Biography: James F. Wishart is the Director of the U.S. Department of Energy’s Molten Salts in Extreme Environments Energy Frontier Research Center and a Distinguished Chemist in the Chemistry Division of Brookhaven National Laboratory, where he has worked for 36 years. He has been studying the physical chemistry and radiation chemistry of ionic liquids, and recently molten salts, for 22 years. He received a Bachelor’s degree in Chemistry from MIT in 1979 and a Ph. D. in Inorganic Chemistry from Stanford University in 1985 (Advisor: Henry Taube, Nobel Prize in Chemistry, 1983). He was a postdoctoral research associate at Rutgers University between 1985 and 1987, where he worked with Stephan Isied and Kenneth Breslauer. He built the BNL Laser-Electron Accelerator Facility (LEAF) for picosecond electron pulse radiolysis in the mid-1990s. In 2019 he received the Maria Skłodowska-Curie Medal from the Polish Radiation Research Society, for his distinguished achievements in the field of radiation chemistry and long-lasting and productive cooperation with Polish scientists. In December 2023 he received the Brookhaven National Laboratory Pinnacle Award in Science and Technology.

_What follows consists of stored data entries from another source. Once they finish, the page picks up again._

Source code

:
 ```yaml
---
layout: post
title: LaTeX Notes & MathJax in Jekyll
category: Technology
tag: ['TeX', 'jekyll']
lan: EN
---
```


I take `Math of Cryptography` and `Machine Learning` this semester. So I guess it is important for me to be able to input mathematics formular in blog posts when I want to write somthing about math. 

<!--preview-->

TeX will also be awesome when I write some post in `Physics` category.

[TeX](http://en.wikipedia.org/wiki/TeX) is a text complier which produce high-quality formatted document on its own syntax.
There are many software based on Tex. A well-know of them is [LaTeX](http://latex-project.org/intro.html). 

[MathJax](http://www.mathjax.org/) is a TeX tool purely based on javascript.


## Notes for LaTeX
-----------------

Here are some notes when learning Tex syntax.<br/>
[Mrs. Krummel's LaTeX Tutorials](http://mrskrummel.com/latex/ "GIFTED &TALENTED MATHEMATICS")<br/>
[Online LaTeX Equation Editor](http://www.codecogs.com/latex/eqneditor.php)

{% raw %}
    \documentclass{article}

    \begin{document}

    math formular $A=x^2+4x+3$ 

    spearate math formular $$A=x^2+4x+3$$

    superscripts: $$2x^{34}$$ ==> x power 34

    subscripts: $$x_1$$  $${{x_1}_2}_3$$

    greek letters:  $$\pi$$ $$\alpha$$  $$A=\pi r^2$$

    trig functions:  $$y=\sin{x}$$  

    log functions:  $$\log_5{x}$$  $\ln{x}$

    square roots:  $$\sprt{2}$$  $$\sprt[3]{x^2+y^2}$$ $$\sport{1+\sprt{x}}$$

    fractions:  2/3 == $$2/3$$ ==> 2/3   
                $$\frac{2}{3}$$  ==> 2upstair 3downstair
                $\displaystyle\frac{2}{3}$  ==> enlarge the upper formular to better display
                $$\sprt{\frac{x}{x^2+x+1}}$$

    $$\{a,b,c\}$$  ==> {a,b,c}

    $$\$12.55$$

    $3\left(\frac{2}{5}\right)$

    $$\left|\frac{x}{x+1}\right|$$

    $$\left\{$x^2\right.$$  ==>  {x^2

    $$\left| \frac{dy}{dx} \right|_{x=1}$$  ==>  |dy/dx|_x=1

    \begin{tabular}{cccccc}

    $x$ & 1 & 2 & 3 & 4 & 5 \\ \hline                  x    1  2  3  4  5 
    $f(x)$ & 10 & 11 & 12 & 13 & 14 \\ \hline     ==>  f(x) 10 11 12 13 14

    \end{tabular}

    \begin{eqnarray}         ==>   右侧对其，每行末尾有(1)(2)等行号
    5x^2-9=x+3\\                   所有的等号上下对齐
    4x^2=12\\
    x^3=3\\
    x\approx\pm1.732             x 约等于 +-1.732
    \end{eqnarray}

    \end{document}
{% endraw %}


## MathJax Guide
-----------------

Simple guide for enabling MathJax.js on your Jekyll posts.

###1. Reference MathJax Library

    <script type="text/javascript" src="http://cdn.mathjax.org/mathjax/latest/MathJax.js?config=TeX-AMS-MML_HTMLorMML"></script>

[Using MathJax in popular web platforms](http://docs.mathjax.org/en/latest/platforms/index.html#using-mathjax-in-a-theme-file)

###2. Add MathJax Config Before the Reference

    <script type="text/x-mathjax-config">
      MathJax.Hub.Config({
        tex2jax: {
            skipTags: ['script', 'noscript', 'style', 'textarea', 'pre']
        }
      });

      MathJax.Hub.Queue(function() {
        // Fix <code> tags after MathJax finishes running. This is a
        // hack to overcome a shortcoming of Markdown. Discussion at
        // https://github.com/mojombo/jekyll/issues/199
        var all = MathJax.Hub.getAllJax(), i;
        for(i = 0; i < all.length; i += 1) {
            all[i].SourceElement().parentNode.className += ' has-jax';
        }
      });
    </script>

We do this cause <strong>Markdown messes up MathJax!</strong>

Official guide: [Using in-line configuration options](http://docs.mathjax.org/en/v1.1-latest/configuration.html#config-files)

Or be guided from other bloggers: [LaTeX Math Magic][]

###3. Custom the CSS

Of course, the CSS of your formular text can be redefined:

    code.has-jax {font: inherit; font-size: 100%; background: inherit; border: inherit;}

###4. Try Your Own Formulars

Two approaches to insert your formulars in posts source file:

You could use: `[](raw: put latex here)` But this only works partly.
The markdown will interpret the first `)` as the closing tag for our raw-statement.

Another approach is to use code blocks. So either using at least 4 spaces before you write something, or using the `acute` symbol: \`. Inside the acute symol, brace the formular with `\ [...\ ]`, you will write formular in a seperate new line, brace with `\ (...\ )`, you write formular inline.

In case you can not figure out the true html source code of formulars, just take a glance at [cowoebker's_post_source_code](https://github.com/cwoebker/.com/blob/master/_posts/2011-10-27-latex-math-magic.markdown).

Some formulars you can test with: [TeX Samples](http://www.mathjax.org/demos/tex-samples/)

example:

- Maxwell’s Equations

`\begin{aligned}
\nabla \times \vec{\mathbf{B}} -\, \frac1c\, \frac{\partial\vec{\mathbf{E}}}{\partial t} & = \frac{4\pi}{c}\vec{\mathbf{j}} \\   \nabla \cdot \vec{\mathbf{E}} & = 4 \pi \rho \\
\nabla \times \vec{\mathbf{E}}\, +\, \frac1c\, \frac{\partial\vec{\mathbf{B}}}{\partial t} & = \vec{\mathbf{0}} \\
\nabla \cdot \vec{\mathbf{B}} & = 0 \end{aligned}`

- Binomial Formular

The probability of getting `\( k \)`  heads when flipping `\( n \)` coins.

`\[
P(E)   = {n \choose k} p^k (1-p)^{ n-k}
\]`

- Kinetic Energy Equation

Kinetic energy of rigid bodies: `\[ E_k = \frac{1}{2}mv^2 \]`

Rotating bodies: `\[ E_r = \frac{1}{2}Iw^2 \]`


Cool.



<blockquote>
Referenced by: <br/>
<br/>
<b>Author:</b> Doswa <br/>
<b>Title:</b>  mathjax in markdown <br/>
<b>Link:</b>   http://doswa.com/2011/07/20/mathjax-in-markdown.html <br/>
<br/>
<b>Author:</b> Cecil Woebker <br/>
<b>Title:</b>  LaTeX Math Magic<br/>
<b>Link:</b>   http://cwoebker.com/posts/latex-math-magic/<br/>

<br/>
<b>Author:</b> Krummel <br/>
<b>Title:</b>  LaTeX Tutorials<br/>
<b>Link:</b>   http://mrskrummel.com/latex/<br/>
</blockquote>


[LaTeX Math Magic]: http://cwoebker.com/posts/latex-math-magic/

Reservations: There is no fee to attend the meeting but reservations are required. To register, go to our website at: https://www.princeton-acs.org/february-21-pacs-meeting

Visitor parking information: Visitors coming to the University on weekdays from 7 AM to 4 PM are welcome to park in Stadium Drive Garage. Frequent TigerTransit service is available from the garage to stops on Washington Road, Nassau Street, and University Place.  Visitors parking in the garage are asked to register for a daily visitor permit. Registration can be done online in advance or at the garage during arrival.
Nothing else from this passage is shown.